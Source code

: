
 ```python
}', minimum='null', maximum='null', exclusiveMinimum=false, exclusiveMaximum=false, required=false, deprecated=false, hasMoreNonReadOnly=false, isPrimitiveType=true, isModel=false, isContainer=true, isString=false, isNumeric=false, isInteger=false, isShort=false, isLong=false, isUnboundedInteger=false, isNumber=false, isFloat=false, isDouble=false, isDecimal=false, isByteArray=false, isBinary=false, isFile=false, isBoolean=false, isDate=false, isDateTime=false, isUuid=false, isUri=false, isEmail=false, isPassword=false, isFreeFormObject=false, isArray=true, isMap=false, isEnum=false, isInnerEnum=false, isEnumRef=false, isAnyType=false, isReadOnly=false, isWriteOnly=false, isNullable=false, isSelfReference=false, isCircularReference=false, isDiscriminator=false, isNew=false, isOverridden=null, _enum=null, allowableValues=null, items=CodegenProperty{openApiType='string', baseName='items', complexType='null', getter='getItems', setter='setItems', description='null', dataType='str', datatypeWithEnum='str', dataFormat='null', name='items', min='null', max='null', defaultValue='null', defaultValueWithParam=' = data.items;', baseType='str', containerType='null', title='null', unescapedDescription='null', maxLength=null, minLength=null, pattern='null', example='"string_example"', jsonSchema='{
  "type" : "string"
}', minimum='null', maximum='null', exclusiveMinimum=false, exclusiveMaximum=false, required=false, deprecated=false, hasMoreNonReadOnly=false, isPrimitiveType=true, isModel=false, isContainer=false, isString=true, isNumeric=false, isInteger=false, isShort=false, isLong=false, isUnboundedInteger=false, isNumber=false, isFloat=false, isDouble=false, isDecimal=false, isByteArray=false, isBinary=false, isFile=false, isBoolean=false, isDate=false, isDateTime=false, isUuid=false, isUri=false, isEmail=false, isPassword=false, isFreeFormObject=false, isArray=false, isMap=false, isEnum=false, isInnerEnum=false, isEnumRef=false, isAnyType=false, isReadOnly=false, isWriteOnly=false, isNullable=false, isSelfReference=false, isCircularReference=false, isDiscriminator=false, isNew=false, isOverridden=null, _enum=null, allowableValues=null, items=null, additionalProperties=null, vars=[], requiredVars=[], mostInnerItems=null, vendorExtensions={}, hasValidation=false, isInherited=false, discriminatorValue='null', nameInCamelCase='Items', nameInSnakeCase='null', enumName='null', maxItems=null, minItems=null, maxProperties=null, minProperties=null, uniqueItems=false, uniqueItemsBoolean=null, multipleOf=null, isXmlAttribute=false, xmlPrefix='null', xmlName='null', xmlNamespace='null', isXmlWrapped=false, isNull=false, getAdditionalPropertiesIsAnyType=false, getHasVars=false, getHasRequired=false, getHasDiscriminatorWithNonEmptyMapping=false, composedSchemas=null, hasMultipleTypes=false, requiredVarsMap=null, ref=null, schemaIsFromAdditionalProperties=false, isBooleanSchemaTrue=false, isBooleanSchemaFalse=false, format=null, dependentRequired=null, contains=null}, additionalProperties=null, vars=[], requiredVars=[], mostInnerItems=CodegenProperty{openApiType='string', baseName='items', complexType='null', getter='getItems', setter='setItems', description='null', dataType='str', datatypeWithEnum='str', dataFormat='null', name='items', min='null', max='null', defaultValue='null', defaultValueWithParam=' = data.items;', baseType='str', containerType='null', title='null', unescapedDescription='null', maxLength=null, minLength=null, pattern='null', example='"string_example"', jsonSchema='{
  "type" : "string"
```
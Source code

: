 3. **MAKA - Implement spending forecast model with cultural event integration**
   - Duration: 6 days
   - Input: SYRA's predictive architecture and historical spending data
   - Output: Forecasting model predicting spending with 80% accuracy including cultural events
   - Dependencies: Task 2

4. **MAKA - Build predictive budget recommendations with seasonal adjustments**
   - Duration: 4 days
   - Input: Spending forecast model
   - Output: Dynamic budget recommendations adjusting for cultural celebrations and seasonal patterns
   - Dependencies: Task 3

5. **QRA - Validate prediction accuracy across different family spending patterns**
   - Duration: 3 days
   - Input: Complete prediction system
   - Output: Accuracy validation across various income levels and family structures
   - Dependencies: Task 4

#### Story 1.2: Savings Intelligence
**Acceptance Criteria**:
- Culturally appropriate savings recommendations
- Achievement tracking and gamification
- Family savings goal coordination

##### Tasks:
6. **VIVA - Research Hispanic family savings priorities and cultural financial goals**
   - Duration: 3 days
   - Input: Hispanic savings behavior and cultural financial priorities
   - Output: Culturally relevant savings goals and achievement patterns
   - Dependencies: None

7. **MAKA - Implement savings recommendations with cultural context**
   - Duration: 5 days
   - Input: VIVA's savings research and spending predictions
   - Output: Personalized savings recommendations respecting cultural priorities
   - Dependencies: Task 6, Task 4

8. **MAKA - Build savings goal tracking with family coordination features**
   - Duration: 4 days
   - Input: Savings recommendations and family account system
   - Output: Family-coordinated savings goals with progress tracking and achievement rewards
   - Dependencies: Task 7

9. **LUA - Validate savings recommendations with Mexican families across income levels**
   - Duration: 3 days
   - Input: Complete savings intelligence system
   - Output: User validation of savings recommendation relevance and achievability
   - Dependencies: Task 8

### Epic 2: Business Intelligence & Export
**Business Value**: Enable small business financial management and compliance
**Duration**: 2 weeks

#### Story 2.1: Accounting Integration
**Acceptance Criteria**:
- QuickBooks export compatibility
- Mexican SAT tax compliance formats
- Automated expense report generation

******

### Work required:
Each line of the material should be returned exactly as it stands.

### Output for this exercise:
Source code

:
 ```python
}', minimum='null', maximum='null', exclusiveMinimum=false, exclusiveMaximum=false, required=false, deprecated=false, hasMoreNonReadOnly=false, isPrimitiveType=true, isModel=false, isContainer=true, isString=false, isNumeric=false, isInteger=false, isShort=false, isLong=false, isUnboundedInteger=false, isNumber=false, isFloat=false, isDouble=false, isDecimal=false, isByteArray=false, isBinary=false, isFile=false, isBoolean=false, isDate=false, isDateTime=false, isUuid=false, isUri=false, isEmail=false, isPassword=false, isFreeFormObject=false, isArray=true, isMap=false, isEnum=false, isInnerEnum=false, isEnumRef=false, isAnyType=false, isReadOnly=false, isWriteOnly=false, isNullable=false, isSelfReference=false, isCircularReference=false, isDiscriminator=false, isNew=false, isOverridden=null, _enum=null, allowableValues=null, items=CodegenProperty{openApiType='string', baseName='items', complexType='null', getter='getItems', setter='setItems', description='null', dataType='str', datatypeWithEnum='str', dataFormat='null', name='items', min='null', max='null', defaultValue='null', defaultValueWithParam=' = data.items;', baseType='str', containerType='null', title='null', unescapedDescription='null', maxLength=null, minLength=null, pattern='null', example='"string_example"', jsonSchema='{
  "type" : "string"
}', minimum='null', maximum='null', exclusiveMinimum=false, exclusiveMaximum=false, required=false, deprecated=false, hasMoreNonReadOnly=false, isPrimitiveType=true, isModel=false, isContainer=false, isString=true, isNumeric=false, isInteger=false, isShort=false, isLong=false, isUnboundedInteger=false, isNumber=false, isFloat=false, isDouble=false, isDecimal=false, isByteArray=false, isBinary=false, isFile=false, isBoolean=false, isDate=false, isDateTime=false, isUuid=false, isUri=false, isEmail=false, isPassword=false, isFreeFormObject=false, isArray=false, isMap=false, isEnum=false, isInnerEnum=false, isEnumRef=false, isAnyType=false, isReadOnly=false, isWriteOnly=false, isNullable=false, isSelfReference=false, isCircularReference=false, isDiscriminator=false, isNew=false, isOverridden=null, _enum=null, allowableValues=null, items=null, additionalProperties=null, vars=[], requiredVars=[], mostInnerItems=null, vendorExtensions={}, hasValidation=false, isInherited=false, discriminatorValue='null', nameInCamelCase='Items', nameInSnakeCase='null', enumName='null', maxItems=null, minItems=null, maxProperties=null, minProperties=null, uniqueItems=false, uniqueItemsBoolean=null, multipleOf=null, isXmlAttribute=false, xmlPrefix='null', xmlName='null', xmlNamespace='null', isXmlWrapped=false, isNull=false, getAdditionalPropertiesIsAnyType=false, getHasVars=false, getHasRequired=false, getHasDiscriminatorWithNonEmptyMapping=false, composedSchemas=null, hasMultipleTypes=false, requiredVarsMap=null, ref=null, schemaIsFromAdditionalProperties=false, isBooleanSchemaTrue=false, isBooleanSchemaFalse=false, format=null, dependentRequired=null, contains=null}, additionalProperties=null, vars=[], requiredVars=[], mostInnerItems=CodegenProperty{openApiType='string', baseName='items', complexType='null', getter='getItems', setter='setItems', description='null', dataType='str', datatypeWithEnum='str', dataFormat='null', name='items', min='null', max='null', defaultValue='null', defaultValueWithParam=' = data.items;', baseType='str', containerType='null', title='null', unescapedDescription='null', maxLength=null, minLength=null, pattern='null', example='"string_example"', jsonSchema='{
  "type" : "string"
```
Source code

: 3. **MAKA - Implement spending forecast model with cultural event integration**
   - Duration: 6 days
   - Input: SYRA's predictive architecture and historical spending data
   - Output: Forecasting model predicting spending with 80% accuracy including cultural events
   - Dependencies: Task 2

4. **MAKA - Build predictive budget recommendations with seasonal adjustments**
   - Duration: 4 days
   - Input: Spending forecast model
   - Output: Dynamic budget recommendations adjusting for cultural celebrations and seasonal patterns
   - Dependencies: Task 3

5. **QRA - Validate prediction accuracy across different family spending patterns**
   - Duration: 3 days
   - Input: Complete prediction system
   - Output: Accuracy validation across various income levels and family structures
   - Dependencies: Task 4

#### Story 1.2: Savings Intelligence
**Acceptance Criteria**:
- Culturally appropriate savings recommendations
- Achievement tracking and gamification
- Family savings goal coordination

##### Tasks:
6. **VIVA - Research Hispanic family savings priorities and cultural financial goals**
   - Duration: 3 days
   - Input: Hispanic savings behavior and cultural financial priorities
   - Output: Culturally relevant savings goals and achievement patterns
   - Dependencies: None

7. **MAKA - Implement savings recommendations with cultural context**
   - Duration: 5 days
   - Input: VIVA's savings research and spending predictions
   - Output: Personalized savings recommendations respecting cultural priorities
   - Dependencies: Task 6, Task 4

8. **MAKA - Build savings goal tracking with family coordination features**
   - Duration: 4 days
   - Input: Savings recommendations and family account system
   - Output: Family-coordinated savings goals with progress tracking and achievement rewards
   - Dependencies: Task 7

9. **LUA - Validate savings recommendations with Mexican families across income levels**
   - Duration: 3 days
   - Input: Complete savings intelligence system
   - Output: User validation of savings recommendation relevance and achievability
   - Dependencies: Task 8

### Epic 2: Business Intelligence & Export
**Business Value**: Enable small business financial management and compliance
**Duration**: 2 weeks

#### Story 2.1: Accounting Integration
**Acceptance Criteria**:
- QuickBooks export compatibility
- Mexican SAT tax compliance formats
- Automated expense report generation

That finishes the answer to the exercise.